### [WHAT IS EXPECTED]
Pull each line containing "singular" out of the listing below.

### [GIVEN DATA]
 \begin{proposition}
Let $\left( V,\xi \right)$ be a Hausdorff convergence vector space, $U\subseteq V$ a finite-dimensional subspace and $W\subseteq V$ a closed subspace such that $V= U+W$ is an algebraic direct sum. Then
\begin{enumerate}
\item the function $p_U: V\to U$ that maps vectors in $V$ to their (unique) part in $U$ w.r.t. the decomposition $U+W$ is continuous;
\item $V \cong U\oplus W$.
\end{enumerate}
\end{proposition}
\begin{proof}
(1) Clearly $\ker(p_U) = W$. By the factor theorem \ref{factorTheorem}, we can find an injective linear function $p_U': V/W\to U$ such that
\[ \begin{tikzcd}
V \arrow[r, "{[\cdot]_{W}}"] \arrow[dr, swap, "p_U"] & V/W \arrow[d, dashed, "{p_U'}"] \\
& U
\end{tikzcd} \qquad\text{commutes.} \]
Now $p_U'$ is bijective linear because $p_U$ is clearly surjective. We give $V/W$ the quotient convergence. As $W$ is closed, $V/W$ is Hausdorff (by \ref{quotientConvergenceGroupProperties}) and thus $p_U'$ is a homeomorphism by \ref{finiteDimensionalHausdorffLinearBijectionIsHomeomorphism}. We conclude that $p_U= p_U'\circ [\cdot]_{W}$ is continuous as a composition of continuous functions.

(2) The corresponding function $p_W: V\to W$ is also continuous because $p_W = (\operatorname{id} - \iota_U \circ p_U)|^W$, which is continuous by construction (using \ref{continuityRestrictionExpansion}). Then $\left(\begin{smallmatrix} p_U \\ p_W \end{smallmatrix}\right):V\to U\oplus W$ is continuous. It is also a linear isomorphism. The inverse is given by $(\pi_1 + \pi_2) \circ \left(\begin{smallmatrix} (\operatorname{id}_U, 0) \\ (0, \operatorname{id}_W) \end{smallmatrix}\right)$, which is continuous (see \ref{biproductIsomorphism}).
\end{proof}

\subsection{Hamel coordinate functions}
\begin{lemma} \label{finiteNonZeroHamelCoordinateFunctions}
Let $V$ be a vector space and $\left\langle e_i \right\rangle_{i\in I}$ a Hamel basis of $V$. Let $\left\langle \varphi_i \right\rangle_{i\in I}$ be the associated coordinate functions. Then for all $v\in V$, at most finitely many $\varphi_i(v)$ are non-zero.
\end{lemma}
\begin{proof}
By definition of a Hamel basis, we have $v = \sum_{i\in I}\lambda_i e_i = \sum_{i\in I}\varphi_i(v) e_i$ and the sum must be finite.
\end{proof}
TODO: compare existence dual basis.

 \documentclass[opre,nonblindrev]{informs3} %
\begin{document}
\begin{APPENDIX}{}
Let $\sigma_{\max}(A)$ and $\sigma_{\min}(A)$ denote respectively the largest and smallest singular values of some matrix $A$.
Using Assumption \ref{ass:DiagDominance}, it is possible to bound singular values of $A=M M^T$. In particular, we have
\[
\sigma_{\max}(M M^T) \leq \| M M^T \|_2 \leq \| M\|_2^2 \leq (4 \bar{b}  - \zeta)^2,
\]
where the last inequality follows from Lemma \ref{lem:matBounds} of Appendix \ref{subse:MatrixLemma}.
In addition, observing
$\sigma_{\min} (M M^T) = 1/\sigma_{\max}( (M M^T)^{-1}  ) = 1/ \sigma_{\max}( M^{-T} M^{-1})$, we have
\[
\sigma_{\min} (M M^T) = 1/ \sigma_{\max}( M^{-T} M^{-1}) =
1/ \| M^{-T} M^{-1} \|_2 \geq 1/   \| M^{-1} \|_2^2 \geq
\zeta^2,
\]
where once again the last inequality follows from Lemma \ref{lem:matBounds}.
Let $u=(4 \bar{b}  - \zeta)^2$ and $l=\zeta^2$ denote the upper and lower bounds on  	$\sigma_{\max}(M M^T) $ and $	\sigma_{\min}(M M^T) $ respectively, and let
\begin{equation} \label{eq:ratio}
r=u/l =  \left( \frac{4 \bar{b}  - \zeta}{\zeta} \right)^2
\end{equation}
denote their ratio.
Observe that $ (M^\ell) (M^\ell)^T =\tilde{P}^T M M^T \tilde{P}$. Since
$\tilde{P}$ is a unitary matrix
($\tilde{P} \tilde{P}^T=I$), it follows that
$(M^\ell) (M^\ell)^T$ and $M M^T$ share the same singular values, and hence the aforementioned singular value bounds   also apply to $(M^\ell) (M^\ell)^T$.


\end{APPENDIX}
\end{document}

### [WRITTEN REPLY]
Let $\sigma_{\max}(A)$ and $\sigma_{\min}(A)$ denote respectively the largest and smallest singular values of some matrix $A$.
Using Assumption \ref{ass:DiagDominance}, it is possible to bound singular values of $A=M M^T$. In particular, we have
$(M^\ell) (M^\ell)^T$ and $M M^T$ share the same singular values, and hence the aforementioned singular value bounds   also apply to $(M^\ell) (M^\ell)^T$.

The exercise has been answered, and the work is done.